Stored data entries
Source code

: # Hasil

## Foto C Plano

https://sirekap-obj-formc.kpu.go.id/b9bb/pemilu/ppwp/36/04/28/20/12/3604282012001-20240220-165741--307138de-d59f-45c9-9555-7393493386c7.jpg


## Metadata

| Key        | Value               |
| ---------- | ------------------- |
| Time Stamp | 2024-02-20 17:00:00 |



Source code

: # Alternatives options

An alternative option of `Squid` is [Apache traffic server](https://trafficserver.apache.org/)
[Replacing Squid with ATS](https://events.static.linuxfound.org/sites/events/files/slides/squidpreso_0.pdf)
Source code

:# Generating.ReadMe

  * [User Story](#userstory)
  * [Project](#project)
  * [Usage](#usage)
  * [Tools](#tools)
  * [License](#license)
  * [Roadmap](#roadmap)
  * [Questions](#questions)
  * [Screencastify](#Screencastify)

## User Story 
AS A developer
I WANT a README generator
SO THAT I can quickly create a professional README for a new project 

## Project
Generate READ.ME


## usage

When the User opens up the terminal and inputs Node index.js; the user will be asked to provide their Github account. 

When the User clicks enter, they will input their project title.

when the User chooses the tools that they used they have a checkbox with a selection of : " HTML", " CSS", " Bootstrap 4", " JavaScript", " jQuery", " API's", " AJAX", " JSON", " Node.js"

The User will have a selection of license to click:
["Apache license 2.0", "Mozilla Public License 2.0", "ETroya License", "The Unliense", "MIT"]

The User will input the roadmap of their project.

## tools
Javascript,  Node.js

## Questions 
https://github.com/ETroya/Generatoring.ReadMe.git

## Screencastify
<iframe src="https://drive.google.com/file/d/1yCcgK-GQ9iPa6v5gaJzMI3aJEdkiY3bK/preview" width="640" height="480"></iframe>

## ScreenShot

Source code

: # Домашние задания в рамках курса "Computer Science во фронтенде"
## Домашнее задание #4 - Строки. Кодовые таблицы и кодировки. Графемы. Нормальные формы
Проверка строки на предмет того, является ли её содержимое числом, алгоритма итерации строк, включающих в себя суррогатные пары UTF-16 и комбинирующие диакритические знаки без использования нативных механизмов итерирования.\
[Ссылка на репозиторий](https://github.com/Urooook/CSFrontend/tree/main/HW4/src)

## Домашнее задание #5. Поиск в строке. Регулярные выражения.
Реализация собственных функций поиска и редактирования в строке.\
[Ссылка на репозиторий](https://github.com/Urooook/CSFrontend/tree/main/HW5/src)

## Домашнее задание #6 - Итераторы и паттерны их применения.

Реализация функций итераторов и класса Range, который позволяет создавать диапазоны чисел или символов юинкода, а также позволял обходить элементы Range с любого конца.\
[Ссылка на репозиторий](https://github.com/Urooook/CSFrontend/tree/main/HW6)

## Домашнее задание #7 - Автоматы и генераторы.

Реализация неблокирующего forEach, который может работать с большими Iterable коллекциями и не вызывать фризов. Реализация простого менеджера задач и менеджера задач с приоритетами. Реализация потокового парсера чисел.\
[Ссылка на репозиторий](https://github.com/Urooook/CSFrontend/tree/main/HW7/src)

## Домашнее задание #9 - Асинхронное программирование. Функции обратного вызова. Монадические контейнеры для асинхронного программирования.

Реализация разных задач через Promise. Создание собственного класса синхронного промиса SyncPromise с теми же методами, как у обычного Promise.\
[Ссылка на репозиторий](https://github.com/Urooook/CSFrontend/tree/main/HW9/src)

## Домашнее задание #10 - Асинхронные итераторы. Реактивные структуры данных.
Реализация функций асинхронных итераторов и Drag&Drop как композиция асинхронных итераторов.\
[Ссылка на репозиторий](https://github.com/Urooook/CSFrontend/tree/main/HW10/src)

==

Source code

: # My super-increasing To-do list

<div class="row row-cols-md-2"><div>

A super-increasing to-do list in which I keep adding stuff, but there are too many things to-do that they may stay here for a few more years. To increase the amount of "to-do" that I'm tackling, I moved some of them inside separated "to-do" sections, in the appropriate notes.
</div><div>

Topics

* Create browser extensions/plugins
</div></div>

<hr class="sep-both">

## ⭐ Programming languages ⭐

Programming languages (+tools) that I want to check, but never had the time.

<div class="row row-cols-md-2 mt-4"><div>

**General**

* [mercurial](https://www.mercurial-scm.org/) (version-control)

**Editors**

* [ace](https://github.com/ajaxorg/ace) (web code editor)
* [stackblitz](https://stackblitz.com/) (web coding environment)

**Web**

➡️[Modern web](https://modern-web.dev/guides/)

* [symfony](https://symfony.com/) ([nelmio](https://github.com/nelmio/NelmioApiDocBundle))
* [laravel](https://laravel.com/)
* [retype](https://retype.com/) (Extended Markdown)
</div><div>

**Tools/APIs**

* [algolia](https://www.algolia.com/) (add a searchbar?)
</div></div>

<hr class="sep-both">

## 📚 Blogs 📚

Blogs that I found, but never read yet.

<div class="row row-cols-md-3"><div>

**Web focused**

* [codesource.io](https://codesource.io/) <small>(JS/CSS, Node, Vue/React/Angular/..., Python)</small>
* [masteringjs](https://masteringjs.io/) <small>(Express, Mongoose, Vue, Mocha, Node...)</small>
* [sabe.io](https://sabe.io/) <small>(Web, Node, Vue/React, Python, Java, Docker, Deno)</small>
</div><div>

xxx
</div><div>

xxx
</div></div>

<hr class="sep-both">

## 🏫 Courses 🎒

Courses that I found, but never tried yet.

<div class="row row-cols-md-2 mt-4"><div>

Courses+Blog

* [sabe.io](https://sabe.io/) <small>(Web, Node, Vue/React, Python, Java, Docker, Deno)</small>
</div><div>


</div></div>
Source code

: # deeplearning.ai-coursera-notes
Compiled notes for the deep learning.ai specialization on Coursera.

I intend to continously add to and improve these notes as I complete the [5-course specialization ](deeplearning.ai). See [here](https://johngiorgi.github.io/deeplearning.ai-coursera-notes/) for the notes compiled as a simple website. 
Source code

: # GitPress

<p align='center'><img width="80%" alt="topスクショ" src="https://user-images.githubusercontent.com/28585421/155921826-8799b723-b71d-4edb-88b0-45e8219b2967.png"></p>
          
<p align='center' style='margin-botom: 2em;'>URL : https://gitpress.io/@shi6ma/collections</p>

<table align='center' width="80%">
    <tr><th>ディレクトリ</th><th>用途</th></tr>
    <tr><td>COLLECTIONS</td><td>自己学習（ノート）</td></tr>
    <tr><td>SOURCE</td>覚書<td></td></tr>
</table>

> _WHAT IS NEEDED_: Considering only the records above, state the number of lines that include the word "класса", with nothing added.

> _ANSWER_: 2